Re: 9 July 2003 draft of "Client handling of MIME headers" available

Sorry for the late comments, but the following is incorrect:

    For this reason, servers should only supply a character encoding
    header when there is complete certainty as to the encoding in use.

First, character encoding is a parameter of the media type value that
is provided by the MIME and HTTP Content-Type header field.  There
is no character encoding header.  Second, the charset parameter is
usually supplied by the server if the security checks it places on
the content are dependent upon the configured character encoding
for that content.  This strategy exists because of security flaws in
deployed browsers that allow auto-selection of character encoding
to change the interpretation of certain fields from raw data to
executable content.  So, contrary to this finding, such servers must
provide a default charset parameter to work around security flaws
and, in particular, the boneheaded way that browsers try to
autoselect character encoding, which is not recommended by HTTP.
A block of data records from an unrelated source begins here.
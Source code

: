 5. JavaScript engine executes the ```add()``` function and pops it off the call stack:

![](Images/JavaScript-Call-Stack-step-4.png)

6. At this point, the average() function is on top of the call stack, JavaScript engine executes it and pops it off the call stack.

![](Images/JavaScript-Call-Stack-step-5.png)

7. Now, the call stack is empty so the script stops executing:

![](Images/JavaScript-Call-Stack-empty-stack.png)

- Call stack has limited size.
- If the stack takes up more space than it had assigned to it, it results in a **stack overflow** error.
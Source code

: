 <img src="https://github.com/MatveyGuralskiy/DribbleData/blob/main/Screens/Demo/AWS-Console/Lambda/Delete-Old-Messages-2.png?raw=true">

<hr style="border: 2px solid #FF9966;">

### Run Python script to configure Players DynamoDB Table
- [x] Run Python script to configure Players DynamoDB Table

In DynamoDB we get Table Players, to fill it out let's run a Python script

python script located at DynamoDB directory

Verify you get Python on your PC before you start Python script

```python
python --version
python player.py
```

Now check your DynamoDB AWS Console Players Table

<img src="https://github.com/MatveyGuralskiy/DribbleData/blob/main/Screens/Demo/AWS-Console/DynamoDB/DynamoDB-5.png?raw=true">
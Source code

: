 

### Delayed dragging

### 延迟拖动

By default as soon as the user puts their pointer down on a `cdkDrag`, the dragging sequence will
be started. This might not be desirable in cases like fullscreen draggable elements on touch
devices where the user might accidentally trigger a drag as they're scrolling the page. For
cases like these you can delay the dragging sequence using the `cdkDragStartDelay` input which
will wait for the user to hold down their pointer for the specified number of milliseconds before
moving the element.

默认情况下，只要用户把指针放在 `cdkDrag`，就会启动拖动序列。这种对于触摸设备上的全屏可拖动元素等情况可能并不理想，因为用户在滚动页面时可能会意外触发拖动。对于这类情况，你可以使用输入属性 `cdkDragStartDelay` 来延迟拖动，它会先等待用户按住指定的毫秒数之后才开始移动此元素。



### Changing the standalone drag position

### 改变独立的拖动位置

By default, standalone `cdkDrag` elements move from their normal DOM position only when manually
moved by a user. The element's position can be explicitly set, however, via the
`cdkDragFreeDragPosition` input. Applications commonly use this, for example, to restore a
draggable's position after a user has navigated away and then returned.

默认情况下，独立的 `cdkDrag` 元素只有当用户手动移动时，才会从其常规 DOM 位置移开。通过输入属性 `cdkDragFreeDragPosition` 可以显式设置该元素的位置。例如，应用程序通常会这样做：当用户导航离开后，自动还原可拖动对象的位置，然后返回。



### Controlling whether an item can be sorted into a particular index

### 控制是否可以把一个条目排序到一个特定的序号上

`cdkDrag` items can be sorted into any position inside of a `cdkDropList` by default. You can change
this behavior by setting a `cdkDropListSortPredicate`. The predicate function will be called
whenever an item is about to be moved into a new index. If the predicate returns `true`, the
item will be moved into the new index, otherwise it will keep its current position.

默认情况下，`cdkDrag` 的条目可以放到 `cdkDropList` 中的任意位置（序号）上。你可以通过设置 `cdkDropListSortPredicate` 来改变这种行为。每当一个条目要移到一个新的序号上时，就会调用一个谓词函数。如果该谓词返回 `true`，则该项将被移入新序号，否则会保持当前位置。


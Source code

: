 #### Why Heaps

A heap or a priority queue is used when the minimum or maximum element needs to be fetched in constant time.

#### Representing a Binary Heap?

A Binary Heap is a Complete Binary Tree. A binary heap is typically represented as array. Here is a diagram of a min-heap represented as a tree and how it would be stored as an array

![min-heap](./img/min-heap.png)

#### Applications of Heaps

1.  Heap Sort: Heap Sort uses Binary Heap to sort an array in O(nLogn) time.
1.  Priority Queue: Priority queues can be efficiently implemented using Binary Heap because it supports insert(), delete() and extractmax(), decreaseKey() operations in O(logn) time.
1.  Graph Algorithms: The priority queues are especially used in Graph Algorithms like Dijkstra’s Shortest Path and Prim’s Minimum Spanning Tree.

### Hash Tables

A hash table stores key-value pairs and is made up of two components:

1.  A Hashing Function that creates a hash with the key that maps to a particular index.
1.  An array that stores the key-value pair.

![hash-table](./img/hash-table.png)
    Otherwise, an error will cause a perfectly usable representation
    to be rejected by an architecturally sound client.  Section 7.1
    of [RFC3023] states:

It isn't a perfectly usable representation.  It is a configuration
mismatch between the intended charset and the actual charset.  This
is no different from the error regarding mislabeling the media type --
the correct action is for the client to refuse to render the content
unless the workaround is approved by the user.  Otherwise, the content
will remain mislabeled.

      The use of the charset parameter is STRONGLY RECOMMENDED,
      since this information can be used by XML processors to
      determine authoritatively the charset of the XML MIME entity.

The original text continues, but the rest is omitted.